Zebras and the Availability Heuristic…..
During a recent shift, I spent the better part of two hours with a patient’s family discussing the unexpected discovery of a large lesion in their child’s brain. The implications of the finding were grave, and the family was devastated. This was the first time I have made such a diagnosis, and by far the hardest news I’ve had to break in my seven years as a pediatrician. It is an experience that I will never forget, and one I’ve yet to fully recover from at this point.
The diagnosis was, as previously stated, fairly unexpected. There were red flags that appropriately led to the ordering of neuroimaging however. This wasn’t based on a hunch or fear of a lawsuit, as happens far too often in the practice of modern medicine. There was enough concern to go on the encephalic expedition, but the findings were still a shock. My emotional response to the situation was intense and, as often happens, it got me thinking.
In medical school, there is an old adage often passed down by more seasoned physicians that serves to reign in an over imaginative differential diagnosis. When one hears the sound of approaching hoofbeats, inexperienced students are frequently cautioned, one should expect to see horses rather than zebras. Horses, which can be and often are very serious, are common. Horses make the most sense in the setting of hoofbeats. Of course, what is considered a horse may change depending on your location. Measles is a horse in some areas of the world, but it is most certainly a zebra in the United States…..for now. That may change in the future if the anti-vaccine crowd gets their way. But the cranium of the poor child in my above anecdote contained a zebra, a roughly 7cm by 6cm zebra nestled in the left hemisphere of her brain.
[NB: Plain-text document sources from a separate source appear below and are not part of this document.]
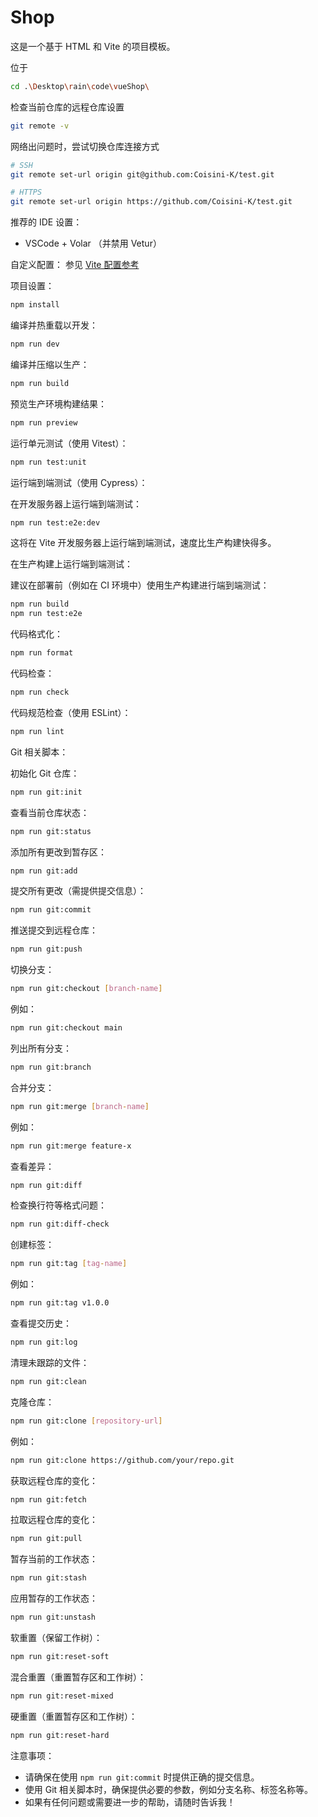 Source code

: 

# Shop

这是一个基于 HTML 和 Vite 的项目模板。

位于

```sh
cd .\Desktop\rain\code\vueShop\
```

检查当前仓库的远程仓库设置

```sh
git remote -v
```

网络出问题时，尝试切换仓库连接方式

```sh
# SSH
git remote set-url origin git@github.com:Coisini-K/test.git
```

```sh
# HTTPS
git remote set-url origin https://github.com/Coisini-K/test.git
```

推荐的 IDE 设置：

- VSCode + Volar （并禁用 Vetur）

自定义配置：
参见 [Vite 配置参考](https://vite.dev/config/)

项目设置：

```sh
npm install
```

编译并热重载以开发：

```sh
npm run dev
```

编译并压缩以生产：

```sh
npm run build
```

预览生产环境构建结果：

```sh
npm run preview
```

运行单元测试（使用 Vitest）：

```sh
npm run test:unit
```

运行端到端测试（使用 Cypress）：

在开发服务器上运行端到端测试：

```sh
npm run test:e2e:dev
```

这将在 Vite 开发服务器上运行端到端测试，速度比生产构建快得多。

在生产构建上运行端到端测试：

建议在部署前（例如在 CI 环境中）使用生产构建进行端到端测试：

```sh
npm run build
npm run test:e2e
```

代码格式化：

```sh
npm run format
```

代码检查：

```sh
npm run check
```

代码规范检查（使用 ESLint）：

```sh
npm run lint
```

Git 相关脚本：

初始化 Git 仓库：

```sh
npm run git:init
```

查看当前仓库状态：

```sh
npm run git:status
```

添加所有更改到暂存区：

```sh
npm run git:add
```

提交所有更改（需提供提交信息）：

```sh
npm run git:commit
```

推送提交到远程仓库：

```sh
npm run git:push
```

切换分支：

```sh
npm run git:checkout [branch-name]
```

例如：

```sh
npm run git:checkout main
```

列出所有分支：

```sh
npm run git:branch
```

合并分支：

```sh
npm run git:merge [branch-name]
```

例如：

```sh
npm run git:merge feature-x
```

查看差异：

```sh
npm run git:diff
```

检查换行符等格式问题：

```sh
npm run git:diff-check
```

创建标签：

```sh
npm run git:tag [tag-name]
```

例如：

```sh
npm run git:tag v1.0.0
```

查看提交历史：

```sh
npm run git:log
```

清理未跟踪的文件：

```sh
npm run git:clean
```

克隆仓库：

```sh
npm run git:clone [repository-url]
```

例如：

```sh
npm run git:clone https://github.com/your/repo.git
```

获取远程仓库的变化：

```sh
npm run git:fetch
```

拉取远程仓库的变化：

```sh
npm run git:pull
```

暂存当前的工作状态：

```sh
npm run git:stash
```

应用暂存的工作状态：

```sh
npm run git:unstash
```

软重置（保留工作树）：

```sh
npm run git:reset-soft
```

混合重置（重置暂存区和工作树）：

```sh
npm run git:reset-mixed
```

硬重置（重置暂存区和工作树）：

```sh
npm run git:reset-hard
```

注意事项：

- 请确保在使用 `npm run git:commit` 时提供正确的提交信息。
- 使用 Git 相关脚本时，确保提供必要的参数，例如分支名称、标签名称等。
- 如果有任何问题或需要进一步的帮助，请随时告诉我！
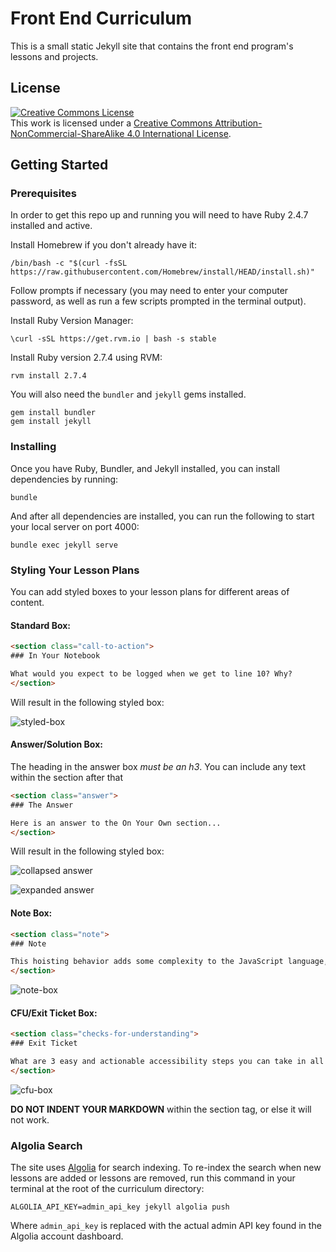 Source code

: # Front End Curriculum

This is a small static Jekyll site that contains the front end program's lessons and projects.

## License

<a rel="license" href="http://creativecommons.org/licenses/by-nc-sa/4.0/"><img alt="Creative Commons License" style="border-width:0" src="https://i.creativecommons.org/l/by-nc-sa/4.0/88x31.png" /></a><br />This work is licensed under a <a rel="license" href="http://creativecommons.org/licenses/by-nc-sa/4.0/">Creative Commons Attribution-NonCommercial-ShareAlike 4.0 International License</a>.

## Getting Started

### Prerequisites

In order to get this repo up and running you will need to have Ruby 2.4.7 installed and active. 

Install Homebrew if you don't already have it:  

```shell
/bin/bash -c "$(curl -fsSL https://raw.githubusercontent.com/Homebrew/install/HEAD/install.sh)"
```

Follow prompts if necessary (you may need to enter your computer password, as well as run a few scripts prompted in the terminal output).

Install Ruby Version Manager:  

```shell
\curl -sSL https://get.rvm.io | bash -s stable
```

Install Ruby version 2.7.4 using RVM:  

```shell
rvm install 2.7.4
```

You will also need the `bundler` and `jekyll` gems installed.

```shell
gem install bundler
gem install jekyll
```

### Installing

Once you have Ruby, Bundler, and Jekyll installed, you can install dependencies by running:

```shell
bundle
```

And after all dependencies are installed, you can run the following to start your local server on port 4000:

```shell
bundle exec jekyll serve
```


### Styling Your Lesson Plans

You can add styled boxes to your lesson plans for different areas of content.

#### Standard Box:

```html
<section class="call-to-action">
### In Your Notebook

What would you expect to be logged when we get to line 10? Why?
</section>
```

Will result in the following styled box:

![styled-box](https://user-images.githubusercontent.com/17582916/60548262-e75fd180-9cde-11e9-8964-03c4ee6152d9.png)

#### Answer/Solution Box:

The heading in the answer box *must be an h3*. You can include any text within the section after that

```html
<section class="answer">
### The Answer  

Here is an answer to the On Your Own section...
</section>
```

Will result in the following styled box:

![collapsed answer](https://user-images.githubusercontent.com/17582916/72355972-a725d680-36a5-11ea-8755-077ebf0d34dc.png)

![expanded answer](https://user-images.githubusercontent.com/17582916/72356019-be64c400-36a5-11ea-87e6-a5a7310db2bc.png)

#### Note Box:

```html
<section class="note">
### Note

This hoisting behavior adds some complexity to the JavaScript language, and is important to understand thoroughly in order to anticipate the values of your variables at any given time.
</section>
```

![note-box](https://user-images.githubusercontent.com/17582916/60548280-f2b2fd00-9cde-11e9-848c-6d58f4b6ebde.png)

#### CFU/Exit Ticket Box:

```html
<section class="checks-for-understanding">
### Exit Ticket

What are 3 easy and actionable accessibility steps you can take in all of your projects from here on out?
</section>
```

![cfu-box](https://user-images.githubusercontent.com/17582916/60548305-ff375580-9cde-11e9-9e06-739244d68973.png)

**DO NOT INDENT YOUR MARKDOWN** within the section tag, or else it will not work.


### Algolia Search

The site uses [Algolia](https://www.algolia.com/dashboard) for search indexing. To re-index the search when new lessons are added or lessons are removed, run this 
command in your terminal at the root of the curriculum directory:

```shell
ALGOLIA_API_KEY=admin_api_key jekyll algolia push
```

Where `admin_api_key` is replaced with the actual admin API key found in the Algolia account dashboard.
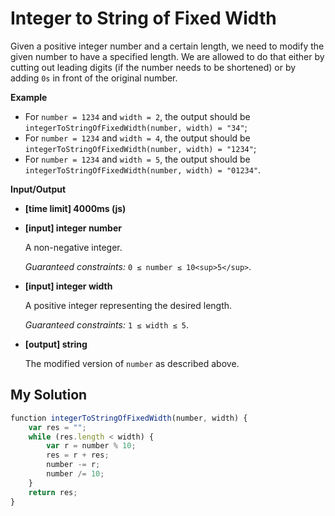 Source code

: # Integer to String of Fixed Width
﻿Given a positive integer number and a certain length, we need to modify the given number to have a specified length. We are allowed to do that either by cutting out leading digits (if the number needs to be shortened) or by adding `0s` in front of the original number.

**Example**

*   For `number = 1234` and `width = 2`, the output should be
    `integerToStringOfFixedWidth(number, width) = "34"`;
*   For `number = 1234` and `width = 4`, the output should be
    `integerToStringOfFixedWidth(number, width) = "1234"`;
*   For `number = 1234` and `width = 5`, the output should be
    `integerToStringOfFixedWidth(number, width) = "01234"`.

**Input/Output**

*   **[time limit] 4000ms (js)**

*   **[input] integer number**

    A non-negative integer.

    _Guaranteed constraints:_
    `0 ≤ number ≤ 10<sup>5</sup>`.

*   **[input] integer width**

    A positive integer representing the desired length.

    _Guaranteed constraints:_
    `1 ≤ width ≤ 5`.

*   **[output] string**

    The modified version of `number` as described above.


## My Solution
```javascript
﻿function integerToStringOfFixedWidth(number, width) {
    var res = "";
    while (res.length < width) {
        var r = number % 10;
        res = r + res;
        number -= r;
        number /= 10;
    }
    return res;
}
​
```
When a medical practitioners emerges from such an encounter, they stand at a point of divergence. There are two potential paths that can be taken, and the one which is most hardwired in the human brain is, as is frequently the case, the wrong choice. It would be foolish of me to deny the plain and simple fact that in the practice of medicine our prior experiences inform our future choices. For medical students and residents, there is certainly ample opportunity to learn from mistakes made when caring for ill patients. This is a process that should never end, although the opportunities are hopefully fewer with increasing knowledge and experience.
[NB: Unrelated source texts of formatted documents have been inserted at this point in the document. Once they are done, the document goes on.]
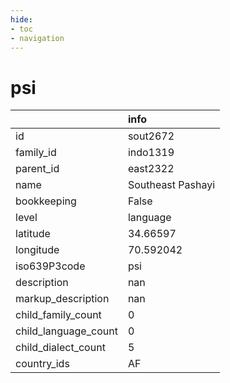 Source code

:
 ```yaml
---
hide:
- toc
- navigation
---
```

# psi
|                      | info              |
|:---------------------|:------------------|
| id                   | sout2672          |
| family_id            | indo1319          |
| parent_id            | east2322          |
| name                 | Southeast Pashayi |
| bookkeeping          | False             |
| level                | language          |
| latitude             | 34.66597          |
| longitude            | 70.592042         |
| iso639P3code         | psi               |
| description          | nan               |
| markup_description   | nan               |
| child_family_count   | 0                 |
| child_language_count | 0                 |
| child_dialect_count  | 5                 |
| country_ids          | AF                | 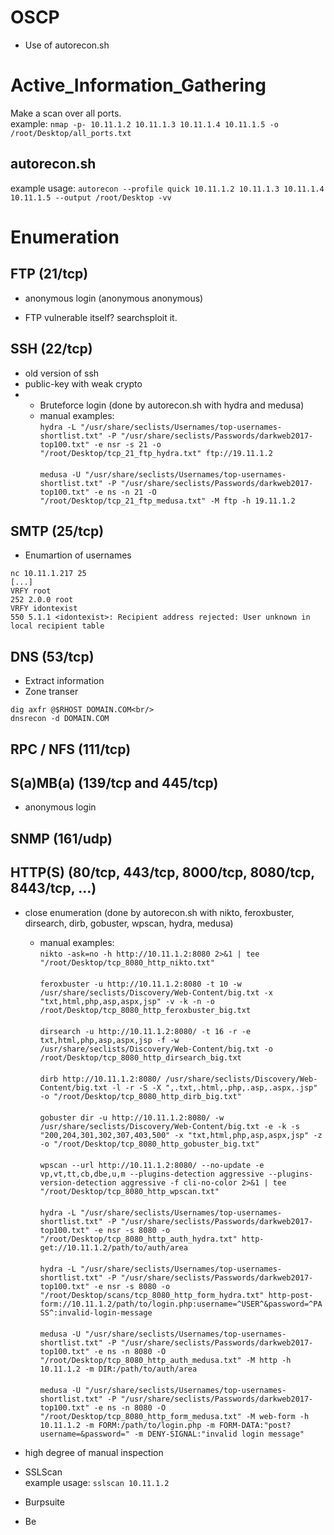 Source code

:# OSCP

* Use of autorecon.sh

# Active_Information_Gathering
Make a scan over all ports.<br/>
example:
`nmap -p- 10.11.1.2 10.11.1.3 10.11.1.4 10.11.1.5 -o /root/Desktop/all_ports.txt`
## autorecon.sh
example usage:
`autorecon --profile quick 10.11.1.2 10.11.1.3 10.11.1.4 10.11.1.5 --output /root/Desktop -vv`
# Enumeration

## FTP (21/tcp)
* anonymous login (anonymous anonymous)

* FTP vulnerable itself? searchsploit it.
## SSH (22/tcp)
* old version of ssh
* public-key with weak crypto
* * Bruteforce login (done by autorecon.sh with hydra and medusa)
  * manual examples:<br/>
`hydra -L "/usr/share/seclists/Usernames/top-usernames-shortlist.txt" -P "/usr/share/seclists/Passwords/darkweb2017-top100.txt" -e nsr -s 21 -o "/root/Desktop/tcp_21_ftp_hydra.txt" ftp://19.11.1.2`<br/><br/>
`medusa -U "/usr/share/seclists/Usernames/top-usernames-shortlist.txt" -P "/usr/share/seclists/Passwords/darkweb2017-top100.txt" -e ns -n 21 -O "/root/Desktop/tcp_21_ftp_medusa.txt" -M ftp -h 19.11.1.2`
## SMTP (25/tcp)
* Enumartion of usernames
```
nc 10.11.1.217 25
[...]
VRFY root
252 2.0.0 root
VRFY idontexist
550 5.1.1 <idontexist>: Recipient address rejected: User unknown in local recipient table 
```
## DNS (53/tcp)
* Extract information
* Zone transer
```
dig axfr @$RHOST DOMAIN.COM<br/>
dnsrecon -d DOMAIN.COM
```
## RPC / NFS (111/tcp)

## S(a)MB(a) (139/tcp and 445/tcp)
* anonymous login
## SNMP (161/udp)
## HTTP(S) (80/tcp, 443/tcp, 8000/tcp, 8080/tcp, 8443/tcp, …)
* close enumeration (done by autorecon.sh with nikto, feroxbuster, dirsearch, dirb, gobuster, wpscan, hydra, medusa)
  * manual examples:<br/>
 `nikto -ask=no -h http://10.11.1.2:8080 2>&1 | tee "/root/Desktop/tcp_8080_http_nikto.txt"`<br/><br/>
 `feroxbuster -u http://10.11.1.2:8080 -t 10 -w /usr/share/seclists/Discovery/Web-Content/big.txt -x "txt,html,php,asp,aspx,jsp" -v -k -n -o /root/Desktop/tcp_8080_http_feroxbuster_big.txt`<br/><br/>
 `dirsearch -u http://10.11.1.2:8080/ -t 16 -r -e txt,html,php,asp,aspx,jsp -f -w /usr/share/seclists/Discovery/Web-Content/big.txt -o /root/Desktop/tcp_8080_http_dirsearch_big.txt`<br/><br/>
 `dirb http://10.11.1.2:8080/ /usr/share/seclists/Discovery/Web-Content/big.txt -l -r -S -X ",.txt,.html,.php,.asp,.aspx,.jsp" -o "/root/Desktop/tcp_8080_http_dirb_big.txt"`<br/><br/>
 `gobuster dir -u http://10.11.1.2:8080/ -w /usr/share/seclists/Discovery/Web-Content/big.txt -e -k -s "200,204,301,302,307,403,500" -x "txt,html,php,asp,aspx,jsp" -z -o "/root/Desktop/tcp_8080_http_gobuster_big.txt"`<br/><br/>
 `wpscan --url http://10.11.1.2:8080/ --no-update -e vp,vt,tt,cb,dbe,u,m --plugins-detection aggressive --plugins-version-detection aggressive -f cli-no-color 2>&1 | tee "/root/Desktop/tcp_8080_http_wpscan.txt"`<br/><br/>
 `hydra -L "/usr/share/seclists/Usernames/top-usernames-shortlist.txt" -P "/usr/share/seclists/Passwords/darkweb2017-top100.txt" -e nsr -s 8080 -o "/root/Desktop/tcp_8080_http_auth_hydra.txt" http-get://10.11.1.2/path/to/auth/area` <br/><br/>
 `hydra -L "/usr/share/seclists/Usernames/top-usernames-shortlist.txt" -P "/usr/share/seclists/Passwords/darkweb2017-top100.txt" -e nsr -s 8080 -o "/root/Desktop/scans/tcp_8080_http_form_hydra.txt" http-post-form://10.11.1.2/path/to/login.php:username=^USER^&password=^PASS^:invalid-login-message`<br/><br/>
  `medusa -U "/usr/share/seclists/Usernames/top-usernames-shortlist.txt" -P "/usr/share/seclists/Passwords/darkweb2017-top100.txt" -e ns -n 8080 -O "/root/Desktop/tcp_8080_http_auth_medusa.txt" -M http -h 10.11.1.2 -m DIR:/path/to/auth/area`<br/><br/>
  `medusa -U "/usr/share/seclists/Usernames/top-usernames-shortlist.txt" -P "/usr/share/seclists/Passwords/darkweb2017-top100.txt" -e ns -n 8080 -O "/root/Desktop/tcp_8080_http_form_medusa.txt" -M web-form -h 10.11.1.2 -m FORM:/path/to/login.php -m FORM-DATA:"post?username=&password=" -m DENY-SIGNAL:"invalid login message"`

 
* high degree of manual inspection
* SSLScan<br/>
example usage: `sslscan 10.11.1.2`

* Burpsuite
* Be



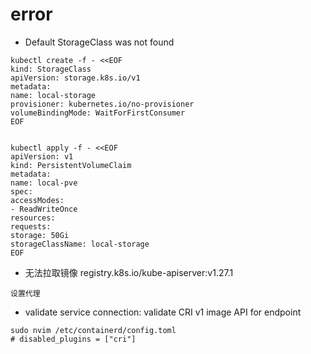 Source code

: # error

- Default StorageClass was not found
```shell
kubectl create -f - <<EOF
kind: StorageClass
apiVersion: storage.k8s.io/v1
metadata:
name: local-storage
provisioner: kubernetes.io/no-provisioner
volumeBindingMode: WaitForFirstConsumer
EOF


kubectl apply -f - <<EOF
apiVersion: v1
kind: PersistentVolumeClaim
metadata:
name: local-pve
spec:
accessModes:
- ReadWriteOnce
resources:
requests:
storage: 50Gi
storageClassName: local-storage
EOF
```

- 无法拉取镜像 registry.k8s.io/kube-apiserver:v1.27.1
```shell
设置代理
```

- validate service connection: validate CRI v1 image API for endpoint
```shell
sudo nvim /etc/containerd/config.toml
# disabled_plugins = ["cri"]
```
One potential path, the right one in fact, is one of appropriate assimilation of an emotionally significant and uncommon occurrence into one’s practice. It involves the use of the occurrence as a means of teaching others, of emphasizing historical red flags and abnormal physical exam findings that should lead to reasonable evidence-based testing, and of improving communication with patients and families. And it certainly allows for the experience to serve as an impetus for introspection and growth as a physician and a person. The alternate route, unfortunately, makes more sense. And it seems intuitive considering the horrendous impact on the patient and her family. The ultimate destination of this path is the placement of more importance on personal experience than on objective evidence, and it is a dangerous direction to take.
Prior experience impacts future decisions, of this there is no doubt. But this can be taken to an extreme in the practice of medicine in part because of something described by psychologists as the availability heuristic. What is a heuristic? The term may be unfamiliar, but you have experienced the phenomenon on a daily basis. It is, in fact, an unavoidable and often quite beneficial result of the evolution of the human brain. A heuristic is a rule-of-thumb, a seemingly common sense mental technique, based on experience, that allows for more efficient understanding of our environment. But heuristics tend to sacrifice accuracy for the ability to arrive at a solution more quickly.
The availability heuristic is a specific example that is frequently employed by physicians. It warps our perception of the likelihood of a diagnosis because we tend to place more emphasis on that which can easily be brought to mind. Emotionally charged experiences are typically the ones we recall most readily. For the remainder of my career, whenever I care for a child with a presentation remotely similar to the one mentioned at the beginning of this post, I will see her face. I will see the face of her parents. I will think of the empty feeling I felt in the pit of my stomach when I heard that the radiologist wanted to speak to me. And I will recall the images on the computer screen which revealed the fist sized tumor in this precious child’s cerebrum. My human nature, developed over hundreds of thousands of years of evolution, will demand action. That action will come in the form of more testing and more imaging. Or will it? Armed with an understanding of how good thinking can go bad, and how the human brain is hardwired to make rash judgements, will I ignore that voice in the back of my head calling for unnecessary testing and imaging, with all of the potential risks that they carry with them? I think so, but I am only human after all.